Puma Punku is a large temple complex or monument group that is part of the Tiwanaku Site near Tiwanaku, Bolivia.
The temple’s origin is a mystery, but based on carbon dating of organic material found on site, archeologists believe the complex may have been built by the Tiwanaku empire – one of the most important civilization prior to the Inca Empire – that flourished between 300 and 1000 AD.
The most intriguing thing about Puma punku is the stonework. Puma punku was a terraced earthen mound originally faced with megalithic blocks, each weighing several tens of tons.
Archaeologists argue that the transport of these stones was accomplished by the large labor force of ancient Tiwanaku. Several theories have been proposed as to how this labor force transported the stones although these theories remain speculative. Two of the more common proposals involve the use of llama skin ropes and the use of ramps and inclined planes.

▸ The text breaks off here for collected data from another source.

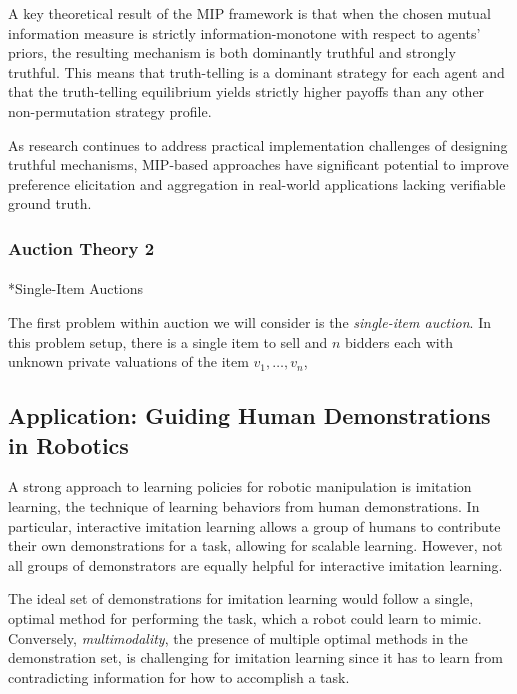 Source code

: \documentclass[
  letterpaper,
  numbers=noenddot,
  DIV=11]{scrreprt}
\makeatletter
\let\oldparagraph\paragraph
\renewcommand{\paragraph}{
    \@ifstar
      \xxxParagraphStar
      \xxxParagraphNoStar
  }
\newcommand{\xxxParagraphStar}[1]{\oldparagraph*{#1}\mbox{}}
\newcommand{\xxxParagraphNoStar}[1]{\oldparagraph{#1}\mbox{}}
\theoremstyle{definition}
\theoremstyle{plain}
\theoremstyle{plain}
\theoremstyle{remark}
\makeatother
\begin{document}
A key theoretical result of the MIP framework is that when the chosen
mutual information measure is strictly information-monotone with respect
to agents' priors, the resulting mechanism is both dominantly truthful
and strongly truthful. This means that truth-telling is a dominant
strategy for each agent and that the truth-telling equilibrium yields
strictly higher payoffs than any other non-permutation strategy profile.

As research continues to address practical implementation challenges of
designing truthful mechanisms, MIP-based approaches have significant
potential to improve preference elicitation and aggregation in
real-world applications lacking verifiable ground truth.

\subsubsection*{Auction Theory 2}\label{auction-theory-2}

\paragraph*{Single-Item Auctions}\label{single-item-auctions-1}

The first problem within auction we will consider is the
\emph{single-item auction}. In this problem setup, there is a single
item to sell and \(n\) bidders each with unknown private valuations of
the item \(v_1, \ldots, v_n\),

\subsection{Application: Guiding Human Demonstrations in
Robotics}\label{application-guiding-human-demonstrations-in-robotics}

A strong approach to learning policies for robotic manipulation is
imitation learning, the technique of learning behaviors from human
demonstrations. In particular, interactive imitation learning allows a
group of humans to contribute their own demonstrations for a task,
allowing for scalable learning. However, not all groups of demonstrators
are equally helpful for interactive imitation learning.

The ideal set of demonstrations for imitation learning would follow a
single, optimal method for performing the task, which a robot could
learn to mimic. Conversely, \emph{multimodality}, the presence of
multiple optimal methods in the demonstration set, is challenging for
imitation learning since it has to learn from contradicting information
for how to accomplish a task.
\end{document}
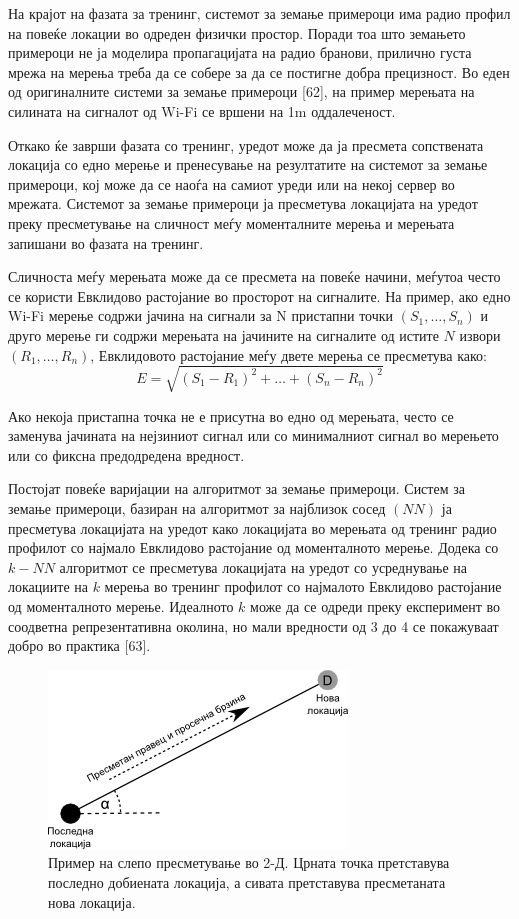 На крајот на фазата за тренинг, системот за земање примероци има радио профил на
повеќе локации во одреден физички простор. Поради тоа што земањето примероци не
ја моделира пропагацијата на радио бранови, прилично густа мрежа на мерења треба
да се собере за да се постигне добра прецизност. Во еден од оригиналните системи
за земање примероци [62], на пример мерењата на силината на сигналот од Wi-Fi се
вршени на 1m оддалеченост. 

Откако ќе заврши фазата со тренинг, уредот може да ја
пресмета сопствената локација со едно мерење и пренесување на резултатите на
системот за земање примероци, кој може да се наоѓа на самиот уреди или на некој
сервер во мрежата. Системот за земање примероци ја пресметува локацијата на
уредот преку пресметување на сличност меѓу моменталните мерења и мерењата
запишани во фазата на тренинг. 

Сличноста меѓу мерењата може да се пресмета на
повеќе начини, меѓутоа често се користи Евклидово растојание во просторот на
сигналите. На пример, ако едно Wi-Fi мерење содржи јачина на сигнали за N
пристапни точки $(S_1, \ldots ,S_n)$ и друго мерење ги содржи мерењата на
јачините на сигналите од истите $N$ извори $(R_1, \ldots ,R_n)$, Евклидовото
растојание меѓу двете мерења се пресметува како:\\
\[
    E = \sqrt{(S_1 - R_1)^2 + \ldots + (S_n - R_n)^2}
\] 

Ако некоја
пристапна точка не е присутна во едно од мерењата, често се заменува јачината на
нејзиниот сигнал или со минималниот сигнал во мерењето или со фиксна
предодредена вредност. 

Постојат повеќе варијации на алгоритмот за земање
примероци. Систем за земање примероци, базиран на алгоритмот за најблизок сосед
$(NN)$ ја пресметува локацијата на уредот како локацијата во мерењата од тренинг
радио профилот со најмало Евклидово растојание од моменталното мерење. Додека со
$k-NN$ алгоритмот се пресметува локацијата на уредот со усреднување на локациите
на $k$ мерења во тренинг профилот со најмалото Евклидово растојание од
моменталното мерење. Идеалното $k$ може да се одреди преку експеримент во
соодветна репрезентативна околина, но мали вредности од 3 до 4 се покажуваат
добро во практика [63].
 
\begin{figure}[htb]
\centering
\includegraphics[scale=0.4]{images/dead_reconing}
\caption{Пример на слепо пресметување во 2-Д. Црната точка претставува последно
добиената локација, а сивата претставува пресметаната нова локација.}
\label{fig:dead_reconing}
\end{figure}
 

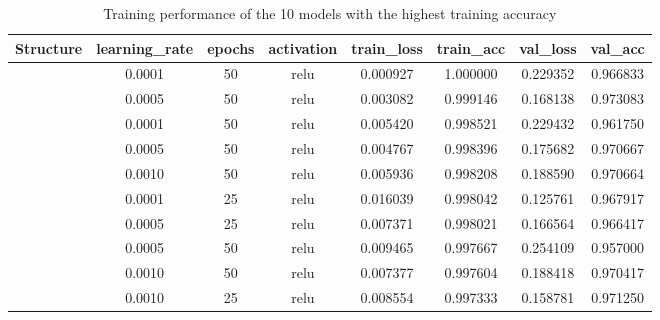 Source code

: \documentclass[a4paper]{article}
\begin{document}
\begin{table}[ht]
    \centering
    \caption{Training performance of the 10 models with the highest training accuracy}
    \label{tab:ann_performance_top10_training_accuracy}
    \begin{tabular}{|| c c c c | c c c c ||}
  
    \hline
    \centering
    \textbf{Structure}  &\textbf{learning\_rate} &\textbf{epochs}    &\textbf{activation}    & \textbf{train\_loss}   &\textbf{train\_acc} &\textbf{val\_loss}  &\textbf{val\_acc} \\
    \hline \hline
    [64,32]             & 0.0001                & 50                & relu                  & 0.000927              & 1.000000          &0.229352           & 0.966833 \\ 
    \hline
    [64,32,16]          & 0.0005                & 50                & relu                  & 0.003082              & 0.999146          &0.168138           & 0.973083 \\ 
    \hline
    [64,32,16]          & 0.0001                & 50                & relu                  & 0.005420              & 0.998521          &0.229432           & 0.961750 \\ 
    \hline
    [64,32]             & 0.0005                & 50                & relu                  & 0.004767              & 0.998396          &0.175682           & 0.970667 \\ 
    \hline
    [64,32]             & 0.0010                & 50                & relu                  & 0.005936              & 0.998208          &0.188590           & 0.970664 \\ 
    \hline
    [64,32]             & 0.0001                & 25                & relu                  & 0.016039              & 0.998042          &0.125761           & 0.967917 \\ 
    \hline
    [64,32]             & 0.0005                & 25                & relu                  & 0.007371              & 0.998021          &0.166564           & 0.966417 \\ 
    \hline
    [32,16]             & 0.0005                & 50                & relu                  & 0.009465              & 0.997667          &0.254109           & 0.957000 \\ 
    \hline
    [64,32,16]          & 0.0010                & 50                & relu                  & 0.007377              & 0.997604          &0.188418           & 0.970417 \\ 
    \hline
    [64,32]             & 0.0010                & 25                & relu                  & 0.008554              & 0.997333          &0.158781           & 0.971250 \\ 
    \hline
    \end{tabular}
\end{table}
\end{document}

In assembling the walls of Pumapunku, each stone was finely cut to interlock with the surrounding stones and the blocks fit together like a puzzle, forming load-bearing joints without the use of mortar. One common engineering technique involves cutting the top of the lower stone at a certain angle, and placing another stone on top of it which was cut at the same angle. The precision with which these angles have been utilized to create flush joints is indicative of a highly sophisticated knowledge of stone-cutting and a thorough understanding of descriptive geometry. Many of the joints are so precise that not even a razor blade will fit between the stones. Much of the masonry is characterized by accurately cut rectilinear blocks of such uniformity that they could be interchanged for one another while maintaining a level surface and even joints. However, the blocks do not have the same dimensions, although they are close. The blocks were so precisely cut as to suggest the possibility of prefabrication and mass production, technologies far in advance of the Tiwanaku’s Inca successors hundreds of years later. Some of the stones are in an unfinished state, showing some of the techniques used to shape them. They were initially pounded by stone hammers—which can still be found in numbers on local andesite quarries—, creating depressions, and then slowly ground and polished with flat stones and sand.